We had heard of Trengh before. He had been a Hanoi police officer who, conspiring with the Viet Minh in 1949, had engineered a daring terrorist raid on a police station and had assisted the guerrillas in freeing fifty prisoners. With that coup to his credit, Trengh deserted to the Viet Minh. Ever since then his head carried a reward of 75,000 piasters dead or alive. The French had also, posted a reward of 100,000 piasters for Nam Hoa, not a very tempting reward for such an important guerrilla leader. Such financial "courtesies" were mutual. Every member of my battalion had been similarly "price-tagged" dead or alive by the Viet Minh or by the Chinese.
At the entrance to the canteen we counted sixteen European Legionnaires and a young corporal. The corporal's eyes were open, gazing into the sun; under his hand lay a pistol which the enemy had overlooked. The magazine of the pistol was empty. The mess hall looked as though a hurricane had gone through it. Chairs, benches, tables were overturned or wrecked. Broken glass littered the floor. The smell of blood and decomposition was strong. More men lay under the debris, behind the counter and the overturned tables which they had used for cover. The walls and doors were riddled by hundreds of bullets. There must have been desperate combat inside the building, with the adversaries shooting it out at close range. My men removed twenty or more bodies from the mess hall alone, among them many Europeans. More corpses sprawled outside the building in and about a gaping hole in the wall. Still wearing their white aprons, two of the six cooks had been pressed head first into their ovens. Since, by rule, all open fires had
to be extinguished while under attack, the corpses were not burned. Even so we found it a macabre bit of Red humor. The debacle culminated in the sleeping quarters, where the remaining troops had been mercilessly slaughtered. Eighty men altogether. The barracks had been stripped bare. Blankets, sheets, even some of the mattresses had been carried away. The underground ammunition depots were empty.
We stood in sullen silence, watching the demolition men as they moved from corpse to corpse looking for bombs. The bodies which had been checked were carried out to join the long lines of corpses laid out outside the palisade. Eisner dispatched two hundred men to dig a huge grave for the fallen garrison.

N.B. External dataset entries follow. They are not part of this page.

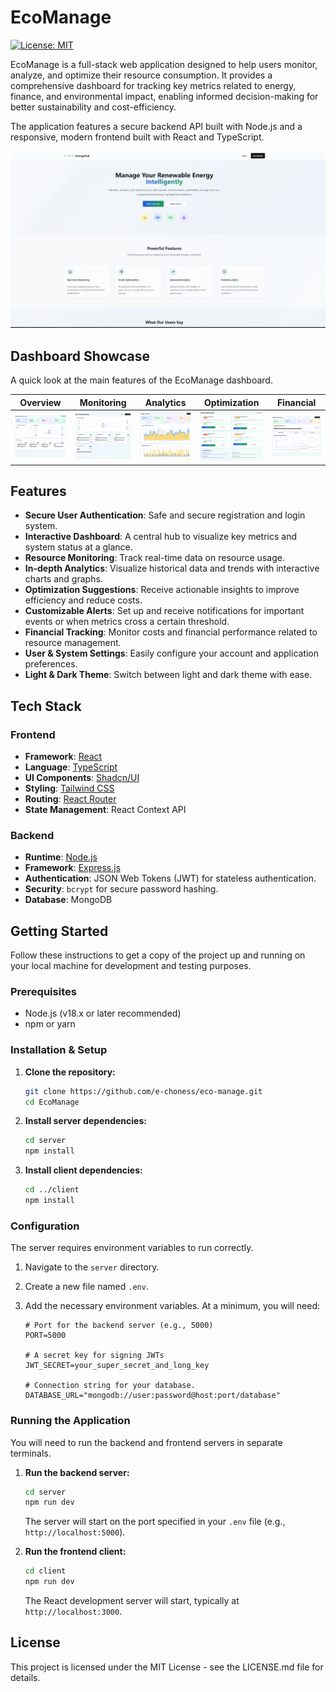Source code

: # EcoManage

[![License: MIT](https://img.shields.io/badge/License-MIT-yellow.svg)](https://opensource.org/licenses/MIT)

EcoManage is a full-stack web application designed to help users monitor, analyze, and optimize their resource consumption. It provides a comprehensive dashboard for tracking key metrics related to energy, finance, and environmental impact, enabling informed decision-making for better sustainability and cost-efficiency.

The application features a secure backend API built with Node.js and a responsive, modern frontend built with React and TypeScript.

![eco-manage-landing](./readme-img/ecomanage-landing.gif)

## Dashboard Showcase

A quick look at the main features of the EcoManage dashboard.

|                                  Overview                                  |                                       Monitoring                                        |                                      Analytics                                      |                                       Optimization                                        |                                       Financial                                       |
| :------------------------------------------------------------------------: | :-------------------------------------------------------------------------------------: | :---------------------------------------------------------------------------------: | :---------------------------------------------------------------------------------------: | :-----------------------------------------------------------------------------------: |
| <img src="./readme-img/ecomanage-overview.png" alt="Overview" width="200"> | <img src="./readme-img/ecomanage-realtime-monitoring.png" alt="Monitoring" width="200"> | <img src="./readme-img/ecomanage-energy-analytics.png" alt="Analytics" width="200"> | <img src="./readme-img/ecomanage-energy-optimization.png" alt="Optimization" width="200"> | <img src="./readme-img/ecomanage-financial-overview.png" alt="Financial" width="200"> |

## Features

- **Secure User Authentication**: Safe and secure registration and login system.
- **Interactive Dashboard**: A central hub to visualize key metrics and system status at a glance.
- **Resource Monitoring**: Track real-time data on resource usage.
- **In-depth Analytics**: Visualize historical data and trends with interactive charts and graphs.
- **Optimization Suggestions**: Receive actionable insights to improve efficiency and reduce costs.
- **Customizable Alerts**: Set up and receive notifications for important events or when metrics cross a certain threshold.
- **Financial Tracking**: Monitor costs and financial performance related to resource management.
- **User & System Settings**: Easily configure your account and application preferences.
- **Light & Dark Theme**: Switch between light and dark theme with ease.

## Tech Stack

### Frontend

- **Framework**: [React](https://reactjs.org/)
- **Language**: [TypeScript](https://www.typescriptlang.org/)
- **UI Components**: [Shadcn/UI](https://ui.shadcn.com/)
- **Styling**: [Tailwind CSS](https://tailwindcss.com/)
- **Routing**: [React Router](https://reactrouter.com/)
- **State Management**: React Context API

### Backend

- **Runtime**: [Node.js](https://nodejs.org/)
- **Framework**: [Express.js](https://expressjs.com/)
- **Authentication**: JSON Web Tokens (JWT) for stateless authentication.
- **Security**: `bcrypt` for secure password hashing.
- **Database**: MongoDB

## Getting Started

Follow these instructions to get a copy of the project up and running on your local machine for development and testing purposes.

### Prerequisites

- Node.js (v18.x or later recommended)
- npm or yarn

### Installation & Setup

1. **Clone the repository:**

   ```sh
   git clone https://github.com/e-choness/eco-manage.git
   cd EcoManage
   ```

2. **Install server dependencies:**

   ```sh
   cd server
   npm install
   ```

3. **Install client dependencies:**

   ```sh
   cd ../client
   npm install
   ```

### Configuration

The server requires environment variables to run correctly.

1. Navigate to the `server` directory.
2. Create a new file named `.env`.
3. Add the necessary environment variables. At a minimum, you will need:

   ```env
   # Port for the backend server (e.g., 5000)
   PORT=5000

   # A secret key for signing JWTs
   JWT_SECRET=your_super_secret_and_long_key

   # Connection string for your database.
   DATABASE_URL="mongodb://user:password@host:port/database"
   ```

### Running the Application

You will need to run the backend and frontend servers in separate terminals.

1. **Run the backend server:**

   ```sh
   cd server
   npm run dev
   ```

   The server will start on the port specified in your `.env` file (e.g., `http://localhost:5000`).

2. **Run the frontend client:**

   ```sh
   cd client
   npm run dev
   ```

   The React development server will start, typically at `http://localhost:3000`.

## License

This project is licensed under the MIT License - see the LICENSE.md file for details.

None of the corpses wore identity tags. The brave men would probably rest as "unknown soldiers." Eighteen trucks and jeeps in the parking lot were burned-out steel skeletons; four 75 field howitzers were still hitched to four of the CMC's—wrecked, but even so we could see that none of the great guns had ever been fired.

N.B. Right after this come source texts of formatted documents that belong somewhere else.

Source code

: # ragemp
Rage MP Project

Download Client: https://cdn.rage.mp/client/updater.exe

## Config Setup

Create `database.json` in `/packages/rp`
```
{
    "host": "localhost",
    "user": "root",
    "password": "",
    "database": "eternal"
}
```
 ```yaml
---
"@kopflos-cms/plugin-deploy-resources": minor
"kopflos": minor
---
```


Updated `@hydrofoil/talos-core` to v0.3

The wind wheel, which used to pump water from the well, had been knocked down. The pump mechanism was demolished. The well itself appeared intact and flashlights revealed water thirty feet below. Sergeant Krebitz examined, the well, searching for corpses, but found none. I became even more suspicious, for whenever the Viet Minh seemed to spare something important, it did so on purpose. We became doubly alert.
Had the terrorists poisoned the well?
Bidding us wait, Xuey left for a nearby river and brought back a few frogs and a fish, which he then settled in a can of water drawn from the well. Ten minutes later the creatures were still alive and obviously not affected by any poison. "The well is not poisoned," Xuey stated, "but there might be something else to look for." He examined the surrounding ground, then suddenly called our attention to some brownish stains which Sergeant Krebitz thought was human excrement. Moments later Pfirstenhammer found a pair of buckets with a length of rope attached. The buckets were covered with refuse. We examined the ground between the latrines and the well and spotted more bits of filth. The rest of the story was easy to conclude. The enemy had spoiled the well with refuse. Another Viet Minh joke!